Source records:
%%
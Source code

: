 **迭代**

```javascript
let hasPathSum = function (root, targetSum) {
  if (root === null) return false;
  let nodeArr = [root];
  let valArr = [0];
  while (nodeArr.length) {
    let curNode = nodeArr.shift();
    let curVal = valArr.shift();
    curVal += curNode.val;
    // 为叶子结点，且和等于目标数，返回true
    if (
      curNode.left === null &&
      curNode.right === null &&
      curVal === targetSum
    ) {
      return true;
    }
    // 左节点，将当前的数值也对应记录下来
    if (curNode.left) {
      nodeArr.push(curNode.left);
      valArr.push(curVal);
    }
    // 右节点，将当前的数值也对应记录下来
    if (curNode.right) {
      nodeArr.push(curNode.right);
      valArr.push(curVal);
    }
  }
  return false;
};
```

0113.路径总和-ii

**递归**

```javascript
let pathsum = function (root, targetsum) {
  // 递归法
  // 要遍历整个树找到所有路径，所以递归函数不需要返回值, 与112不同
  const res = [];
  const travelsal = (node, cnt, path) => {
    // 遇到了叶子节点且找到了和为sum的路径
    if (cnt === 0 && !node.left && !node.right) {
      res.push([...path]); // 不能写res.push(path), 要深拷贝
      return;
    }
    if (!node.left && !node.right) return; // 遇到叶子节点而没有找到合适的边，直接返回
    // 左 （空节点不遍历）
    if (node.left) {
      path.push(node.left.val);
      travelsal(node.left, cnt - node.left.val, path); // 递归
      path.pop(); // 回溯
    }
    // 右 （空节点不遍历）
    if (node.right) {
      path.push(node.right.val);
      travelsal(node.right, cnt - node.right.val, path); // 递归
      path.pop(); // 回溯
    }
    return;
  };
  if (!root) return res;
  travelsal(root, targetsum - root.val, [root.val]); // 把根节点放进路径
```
%%
### [Problem to work on]
Each record must be returned exactly as it is written.

### [Your response]
Source code

: **迭代**

```javascript
let hasPathSum = function (root, targetSum) {
  if (root === null) return false;
  let nodeArr = [root];
  let valArr = [0];
  while (nodeArr.length) {
    let curNode = nodeArr.shift();
    let curVal = valArr.shift();
    curVal += curNode.val;
    // 为叶子结点，且和等于目标数，返回true
    if (
      curNode.left === null &&
      curNode.right === null &&
      curVal === targetSum
    ) {
      return true;
    }
    // 左节点，将当前的数值也对应记录下来
    if (curNode.left) {
      nodeArr.push(curNode.left);
      valArr.push(curVal);
    }
    // 右节点，将当前的数值也对应记录下来
    if (curNode.right) {
      nodeArr.push(curNode.right);
      valArr.push(curVal);
    }
  }
  return false;
};
```

0113.路径总和-ii

**递归**

```javascript
let pathsum = function (root, targetsum) {
  // 递归法
  // 要遍历整个树找到所有路径，所以递归函数不需要返回值, 与112不同
  const res = [];
  const travelsal = (node, cnt, path) => {
    // 遇到了叶子节点且找到了和为sum的路径
    if (cnt === 0 && !node.left && !node.right) {
      res.push([...path]); // 不能写res.push(path), 要深拷贝
      return;
    }
    if (!node.left && !node.right) return; // 遇到叶子节点而没有找到合适的边，直接返回
    // 左 （空节点不遍历）
    if (node.left) {
      path.push(node.left.val);
      travelsal(node.left, cnt - node.left.val, path); // 递归
      path.pop(); // 回溯
    }
    // 右 （空节点不遍历）
    if (node.right) {
      path.push(node.right.val);
      travelsal(node.right, cnt - node.right.val, path); // 递归
      path.pop(); // 回溯
    }
    return;
  };
  if (!root) return res;
  travelsal(root, targetsum - root.val, [root.val]); // 把根节点放进路径
```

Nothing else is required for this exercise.